**Information shown**
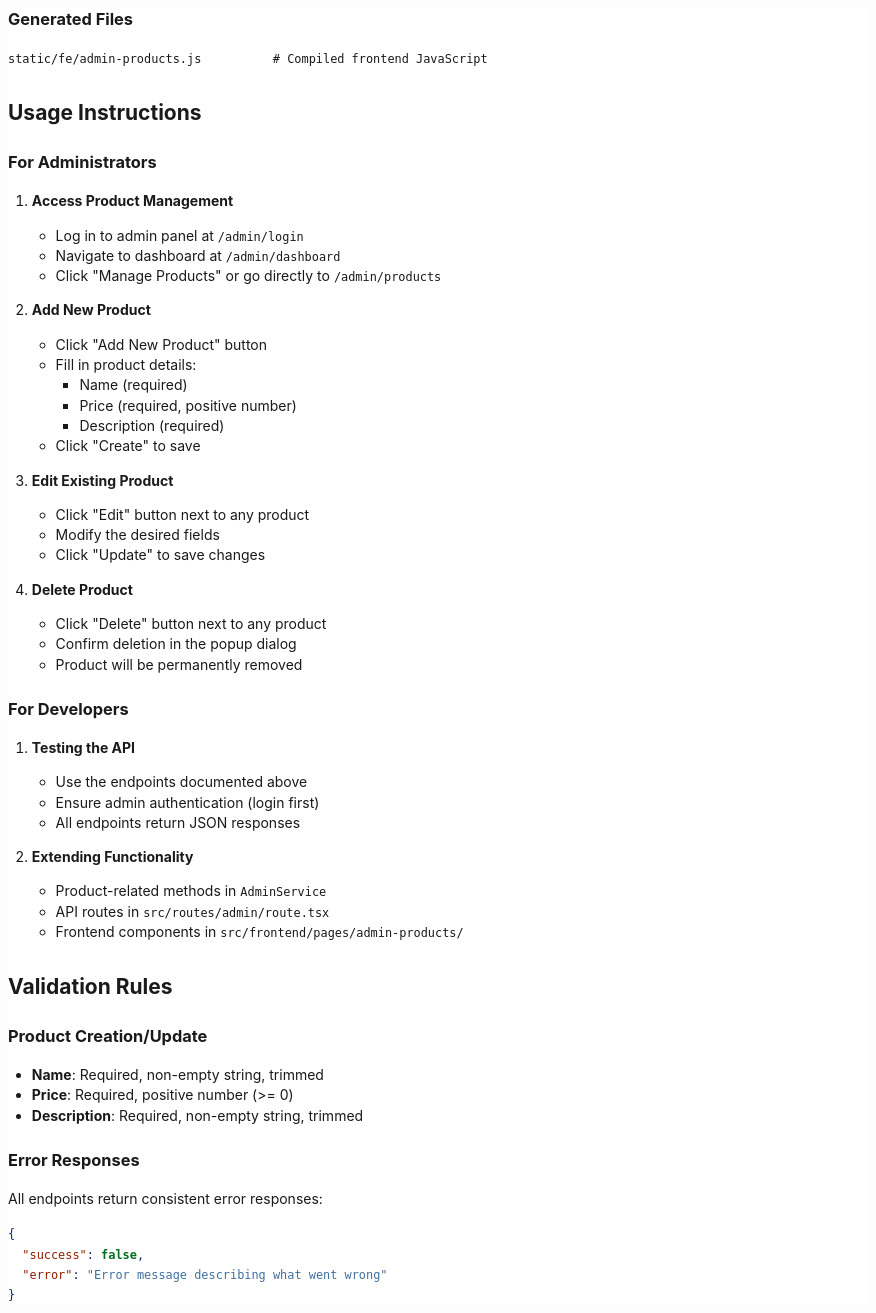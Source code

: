 ### Generated Files
```
static/fe/admin-products.js          # Compiled frontend JavaScript
```

## Usage Instructions

### For Administrators

1. **Access Product Management**
   - Log in to admin panel at `/admin/login`
   - Navigate to dashboard at `/admin/dashboard`
   - Click "Manage Products" or go directly to `/admin/products`

2. **Add New Product**
   - Click "Add New Product" button
   - Fill in product details:
     - Name (required)
     - Price (required, positive number)
     - Description (required)
   - Click "Create" to save

3. **Edit Existing Product**
   - Click "Edit" button next to any product
   - Modify the desired fields
   - Click "Update" to save changes

4. **Delete Product**
   - Click "Delete" button next to any product
   - Confirm deletion in the popup dialog
   - Product will be permanently removed

### For Developers

1. **Testing the API**
   - Use the endpoints documented above
   - Ensure admin authentication (login first)
   - All endpoints return JSON responses

2. **Extending Functionality**
   - Product-related methods in `AdminService`
   - API routes in `src/routes/admin/route.tsx`
   - Frontend components in `src/frontend/pages/admin-products/`

## Validation Rules

### Product Creation/Update
- **Name**: Required, non-empty string, trimmed
- **Price**: Required, positive number (>= 0)
- **Description**: Required, non-empty string, trimmed

### Error Responses
All endpoints return consistent error responses:
```json
{
  "success": false,
  "error": "Error message describing what went wrong"
}
```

**Task directions**
Check each line of the preceding material for the word "Click", then state how many lines contain it, with no other text.

**Result**
6